Exactly and in full, give the records again.

○ ○ ○ ○

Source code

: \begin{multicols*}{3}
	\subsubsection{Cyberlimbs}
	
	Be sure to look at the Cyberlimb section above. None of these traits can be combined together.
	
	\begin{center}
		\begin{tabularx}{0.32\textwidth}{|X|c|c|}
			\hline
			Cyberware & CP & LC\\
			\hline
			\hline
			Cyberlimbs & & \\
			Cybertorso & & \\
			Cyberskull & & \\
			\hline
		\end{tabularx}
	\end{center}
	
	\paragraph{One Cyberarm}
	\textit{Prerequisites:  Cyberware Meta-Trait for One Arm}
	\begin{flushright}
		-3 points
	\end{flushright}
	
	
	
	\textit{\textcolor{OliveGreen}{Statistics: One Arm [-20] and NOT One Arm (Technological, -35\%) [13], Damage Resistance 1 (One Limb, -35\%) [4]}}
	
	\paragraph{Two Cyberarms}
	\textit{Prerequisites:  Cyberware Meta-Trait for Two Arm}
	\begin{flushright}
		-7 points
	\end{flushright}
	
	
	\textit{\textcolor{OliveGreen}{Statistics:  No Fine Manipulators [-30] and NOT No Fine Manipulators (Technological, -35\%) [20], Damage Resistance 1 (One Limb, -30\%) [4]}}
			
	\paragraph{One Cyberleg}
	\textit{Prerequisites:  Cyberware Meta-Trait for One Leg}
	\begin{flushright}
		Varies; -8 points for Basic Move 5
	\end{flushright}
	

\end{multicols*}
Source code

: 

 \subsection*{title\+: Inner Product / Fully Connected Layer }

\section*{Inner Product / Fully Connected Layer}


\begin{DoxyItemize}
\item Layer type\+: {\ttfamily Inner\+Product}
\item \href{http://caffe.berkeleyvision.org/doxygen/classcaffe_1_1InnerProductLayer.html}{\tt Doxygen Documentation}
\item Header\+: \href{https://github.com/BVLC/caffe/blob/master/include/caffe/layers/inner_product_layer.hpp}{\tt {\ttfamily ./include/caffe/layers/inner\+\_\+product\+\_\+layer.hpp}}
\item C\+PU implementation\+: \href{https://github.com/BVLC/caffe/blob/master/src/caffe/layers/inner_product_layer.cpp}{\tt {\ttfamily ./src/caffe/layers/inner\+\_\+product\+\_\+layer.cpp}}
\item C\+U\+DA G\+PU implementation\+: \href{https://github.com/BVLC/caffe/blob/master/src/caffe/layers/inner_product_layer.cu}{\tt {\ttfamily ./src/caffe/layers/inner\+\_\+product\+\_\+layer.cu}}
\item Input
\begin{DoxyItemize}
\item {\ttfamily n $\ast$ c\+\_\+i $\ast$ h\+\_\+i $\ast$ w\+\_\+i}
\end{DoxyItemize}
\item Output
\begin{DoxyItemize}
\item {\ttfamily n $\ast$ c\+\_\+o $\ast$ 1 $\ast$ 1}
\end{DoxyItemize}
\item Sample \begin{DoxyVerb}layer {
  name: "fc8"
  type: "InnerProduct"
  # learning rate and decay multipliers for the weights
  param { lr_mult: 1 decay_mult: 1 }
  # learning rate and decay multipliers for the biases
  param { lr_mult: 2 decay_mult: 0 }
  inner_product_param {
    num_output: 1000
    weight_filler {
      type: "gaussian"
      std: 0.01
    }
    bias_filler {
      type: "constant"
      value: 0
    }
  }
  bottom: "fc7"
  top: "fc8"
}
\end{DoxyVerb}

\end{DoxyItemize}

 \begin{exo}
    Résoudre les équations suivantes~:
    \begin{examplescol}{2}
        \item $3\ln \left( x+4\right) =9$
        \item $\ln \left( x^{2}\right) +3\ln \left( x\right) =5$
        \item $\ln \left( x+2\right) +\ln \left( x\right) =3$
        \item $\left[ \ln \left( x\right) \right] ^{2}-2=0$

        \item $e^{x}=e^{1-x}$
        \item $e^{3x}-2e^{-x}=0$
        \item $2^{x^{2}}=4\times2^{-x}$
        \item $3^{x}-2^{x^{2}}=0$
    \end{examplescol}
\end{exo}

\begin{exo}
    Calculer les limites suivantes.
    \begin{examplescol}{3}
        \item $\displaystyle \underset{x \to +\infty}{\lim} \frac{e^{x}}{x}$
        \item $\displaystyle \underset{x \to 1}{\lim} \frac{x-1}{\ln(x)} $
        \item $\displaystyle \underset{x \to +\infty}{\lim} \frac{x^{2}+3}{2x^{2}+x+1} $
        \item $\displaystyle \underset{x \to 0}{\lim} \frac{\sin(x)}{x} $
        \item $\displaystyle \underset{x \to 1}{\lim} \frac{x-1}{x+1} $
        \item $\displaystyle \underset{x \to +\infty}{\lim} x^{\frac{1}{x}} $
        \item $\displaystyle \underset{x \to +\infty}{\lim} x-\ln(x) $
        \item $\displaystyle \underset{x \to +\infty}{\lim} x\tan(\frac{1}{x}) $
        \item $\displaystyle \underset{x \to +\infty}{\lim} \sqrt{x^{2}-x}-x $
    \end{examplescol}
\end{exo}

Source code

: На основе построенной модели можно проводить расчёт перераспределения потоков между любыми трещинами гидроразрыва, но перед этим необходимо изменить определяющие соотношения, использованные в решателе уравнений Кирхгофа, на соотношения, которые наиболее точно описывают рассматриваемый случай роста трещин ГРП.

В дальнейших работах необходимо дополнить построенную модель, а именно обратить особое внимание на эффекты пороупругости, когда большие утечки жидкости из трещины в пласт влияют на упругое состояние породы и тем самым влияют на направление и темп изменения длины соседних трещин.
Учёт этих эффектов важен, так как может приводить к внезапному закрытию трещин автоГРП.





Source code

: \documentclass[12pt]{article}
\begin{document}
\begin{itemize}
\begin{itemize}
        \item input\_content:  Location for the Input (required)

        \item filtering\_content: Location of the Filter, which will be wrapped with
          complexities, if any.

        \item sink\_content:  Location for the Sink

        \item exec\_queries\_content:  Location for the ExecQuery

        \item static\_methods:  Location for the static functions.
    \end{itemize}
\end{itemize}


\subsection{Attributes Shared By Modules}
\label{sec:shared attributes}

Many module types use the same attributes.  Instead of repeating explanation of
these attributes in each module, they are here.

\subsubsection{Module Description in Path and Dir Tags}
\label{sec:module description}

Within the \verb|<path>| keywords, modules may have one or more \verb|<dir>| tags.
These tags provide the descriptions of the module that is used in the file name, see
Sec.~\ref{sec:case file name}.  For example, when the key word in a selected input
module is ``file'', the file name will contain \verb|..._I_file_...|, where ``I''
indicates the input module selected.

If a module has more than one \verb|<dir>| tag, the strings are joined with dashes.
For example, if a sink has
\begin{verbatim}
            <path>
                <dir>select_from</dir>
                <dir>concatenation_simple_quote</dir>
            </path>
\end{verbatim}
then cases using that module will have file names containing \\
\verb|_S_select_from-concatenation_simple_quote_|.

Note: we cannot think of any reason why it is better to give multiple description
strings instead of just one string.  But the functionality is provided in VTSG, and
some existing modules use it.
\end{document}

○ ○ ○ ○

* _WRITTEN ANSWER_
Source code

: \begin{multicols*}{3}
	\subsubsection{Cyberlimbs}
	
	Be sure to look at the Cyberlimb section above. None of these traits can be combined together.
	
	\begin{center}
		\begin{tabularx}{0.32\textwidth}{|X|c|c|}
			\hline
			Cyberware & CP & LC\\
			\hline
			\hline
			Cyberlimbs & & \\
			Cybertorso & & \\
			Cyberskull & & \\
			\hline
		\end{tabularx}
	\end{center}
	
	\paragraph{One Cyberarm}
	\textit{Prerequisites:  Cyberware Meta-Trait for One Arm}
	\begin{flushright}
		-3 points
	\end{flushright}
	
	
	
	\textit{\textcolor{OliveGreen}{Statistics: One Arm [-20] and NOT One Arm (Technological, -35\%) [13], Damage Resistance 1 (One Limb, -35\%) [4]}}
	
	\paragraph{Two Cyberarms}
	\textit{Prerequisites:  Cyberware Meta-Trait for Two Arm}
	\begin{flushright}
		-7 points
	\end{flushright}
	
	
	\textit{\textcolor{OliveGreen}{Statistics:  No Fine Manipulators [-30] and NOT No Fine Manipulators (Technological, -35\%) [20], Damage Resistance 1 (One Limb, -30\%) [4]}}
			
	\paragraph{One Cyberleg}
	\textit{Prerequisites:  Cyberware Meta-Trait for One Leg}
	\begin{flushright}
		Varies; -8 points for Basic Move 5
	\end{flushright}
	

\end{multicols*}
Source code

: 

 \subsection*{title\+: Inner Product / Fully Connected Layer }

\section*{Inner Product / Fully Connected Layer}


\begin{DoxyItemize}
\item Layer type\+: {\ttfamily Inner\+Product}
\item \href{http://caffe.berkeleyvision.org/doxygen/classcaffe_1_1InnerProductLayer.html}{\tt Doxygen Documentation}
\item Header\+: \href{https://github.com/BVLC/caffe/blob/master/include/caffe/layers/inner_product_layer.hpp}{\tt {\ttfamily ./include/caffe/layers/inner\+\_\+product\+\_\+layer.hpp}}
\item C\+PU implementation\+: \href{https://github.com/BVLC/caffe/blob/master/src/caffe/layers/inner_product_layer.cpp}{\tt {\ttfamily ./src/caffe/layers/inner\+\_\+product\+\_\+layer.cpp}}
\item C\+U\+DA G\+PU implementation\+: \href{https://github.com/BVLC/caffe/blob/master/src/caffe/layers/inner_product_layer.cu}{\tt {\ttfamily ./src/caffe/layers/inner\+\_\+product\+\_\+layer.cu}}
\item Input
\begin{DoxyItemize}
\item {\ttfamily n $\ast$ c\+\_\+i $\ast$ h\+\_\+i $\ast$ w\+\_\+i}
\end{DoxyItemize}
\item Output
\begin{DoxyItemize}
\item {\ttfamily n $\ast$ c\+\_\+o $\ast$ 1 $\ast$ 1}
\end{DoxyItemize}
\item Sample \begin{DoxyVerb}layer {
  name: "fc8"
  type: "InnerProduct"
  # learning rate and decay multipliers for the weights
  param { lr_mult: 1 decay_mult: 1 }
  # learning rate and decay multipliers for the biases
  param { lr_mult: 2 decay_mult: 0 }
  inner_product_param {
    num_output: 1000
    weight_filler {
      type: "gaussian"
      std: 0.01
    }
    bias_filler {
      type: "constant"
      value: 0
    }
  }
  bottom: "fc7"
  top: "fc8"
}
\end{DoxyVerb}

\end{DoxyItemize}

 \begin{exo}
    Résoudre les équations suivantes~:
    \begin{examplescol}{2}
        \item $3\ln \left( x+4\right) =9$
        \item $\ln \left( x^{2}\right) +3\ln \left( x\right) =5$
        \item $\ln \left( x+2\right) +\ln \left( x\right) =3$
        \item $\left[ \ln \left( x\right) \right] ^{2}-2=0$

        \item $e^{x}=e^{1-x}$
        \item $e^{3x}-2e^{-x}=0$
        \item $2^{x^{2}}=4\times2^{-x}$
        \item $3^{x}-2^{x^{2}}=0$
    \end{examplescol}
\end{exo}

\begin{exo}
    Calculer les limites suivantes.
    \begin{examplescol}{3}
        \item $\displaystyle \underset{x \to +\infty}{\lim} \frac{e^{x}}{x}$
        \item $\displaystyle \underset{x \to 1}{\lim} \frac{x-1}{\ln(x)} $
        \item $\displaystyle \underset{x \to +\infty}{\lim} \frac{x^{2}+3}{2x^{2}+x+1} $
        \item $\displaystyle \underset{x \to 0}{\lim} \frac{\sin(x)}{x} $
        \item $\displaystyle \underset{x \to 1}{\lim} \frac{x-1}{x+1} $
        \item $\displaystyle \underset{x \to +\infty}{\lim} x^{\frac{1}{x}} $
        \item $\displaystyle \underset{x \to +\infty}{\lim} x-\ln(x) $
        \item $\displaystyle \underset{x \to +\infty}{\lim} x\tan(\frac{1}{x}) $
        \item $\displaystyle \underset{x \to +\infty}{\lim} \sqrt{x^{2}-x}-x $
    \end{examplescol}
\end{exo}

Source code

: На основе построенной модели можно проводить расчёт перераспределения потоков между любыми трещинами гидроразрыва, но перед этим необходимо изменить определяющие соотношения, использованные в решателе уравнений Кирхгофа, на соотношения, которые наиболее точно описывают рассматриваемый случай роста трещин ГРП.

В дальнейших работах необходимо дополнить построенную модель, а именно обратить особое внимание на эффекты пороупругости, когда большие утечки жидкости из трещины в пласт влияют на упругое состояние породы и тем самым влияют на направление и темп изменения длины соседних трещин.
Учёт этих эффектов важен, так как может приводить к внезапному закрытию трещин автоГРП.





Source code

: \documentclass[12pt]{article}
\begin{document}
\begin{itemize}
\begin{itemize}
        \item input\_content:  Location for the Input (required)

        \item filtering\_content: Location of the Filter, which will be wrapped with
          complexities, if any.

        \item sink\_content:  Location for the Sink

        \item exec\_queries\_content:  Location for the ExecQuery

        \item static\_methods:  Location for the static functions.
    \end{itemize}
\end{itemize}


\subsection{Attributes Shared By Modules}
\label{sec:shared attributes}

Many module types use the same attributes.  Instead of repeating explanation of
these attributes in each module, they are here.

\subsubsection{Module Description in Path and Dir Tags}
\label{sec:module description}

Within the \verb|<path>| keywords, modules may have one or more \verb|<dir>| tags.
These tags provide the descriptions of the module that is used in the file name, see
Sec.~\ref{sec:case file name}.  For example, when the key word in a selected input
module is ``file'', the file name will contain \verb|..._I_file_...|, where ``I''
indicates the input module selected.

If a module has more than one \verb|<dir>| tag, the strings are joined with dashes.
For example, if a sink has
\begin{verbatim}
            <path>
                <dir>select_from</dir>
                <dir>concatenation_simple_quote</dir>
            </path>
\end{verbatim}
then cases using that module will have file names containing \\
\verb|_S_select_from-concatenation_simple_quote_|.

Note: we cannot think of any reason why it is better to give multiple description
strings instead of just one string.  But the functionality is provided in VTSG, and
some existing modules use it.
\end{document}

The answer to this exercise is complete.